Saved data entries
>>

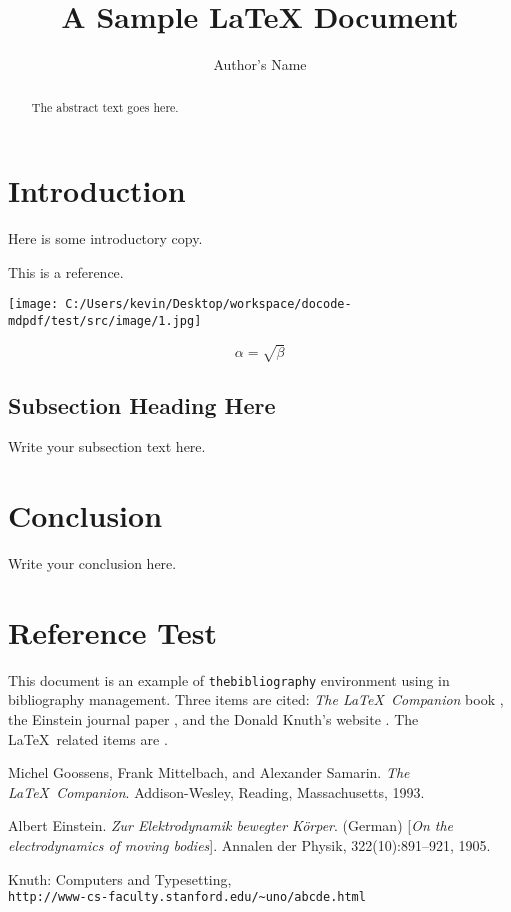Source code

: \documentclass{article}
\begin{document}
\title{A Sample \LaTeX{} Document}
\author{Author's Name}

\maketitle

\begin{abstract}
The abstract text goes here.
\end{abstract}

\section{Introduction}
Here is some introductory copy.

This is a reference\cite{einstein}.


\texttt{[image: C:/Users/kevin/Desktop/workspace/docode-mdpdf/test/src/image/1.jpg]}

\iffalse
\texttt{[image: 1.png]}
\fi

\begin{equation}
    \label{simple_equation}
    \alpha = \sqrt{ \beta }
\end{equation}

\subsection{Subsection Heading Here}
Write your subsection text here.

\section{Conclusion}
Write your conclusion here.

\section{Reference Test}
 
This document is an example of \texttt{thebibliography} environment using 
in bibliography management. Three items are cited: \textit{The \LaTeX\ Companion} 
book \cite{latexcompanion}, the Einstein journal paper \cite{einstein}, and the 
Donald Knuth's website \cite{knuthwebsite}. The \LaTeX\ related items are
\cite{latexcompanion,knuthwebsite}. 
 
\medskip
 
\begin{thebibliography}{9}
Michel Goossens, Frank Mittelbach, and Alexander Samarin. 
\textit{The \LaTeX\ Companion}. 
Addison-Wesley, Reading, Massachusetts, 1993.
 
Albert Einstein. 
\textit{Zur Elektrodynamik bewegter K{\"o}rper}. (German) 
[\textit{On the electrodynamics of moving bodies}]. 
Annalen der Physik, 322(10):891–921, 1905.
 
Knuth: Computers and Typesetting,
\\\texttt{http://www-cs-faculty.stanford.edu/\~{}uno/abcde.html}
\end{thebibliography}
\end{document}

<<

All lines in the data that contain the word "Write" should be copied.

Write your subsection text here.
Write your conclusion here.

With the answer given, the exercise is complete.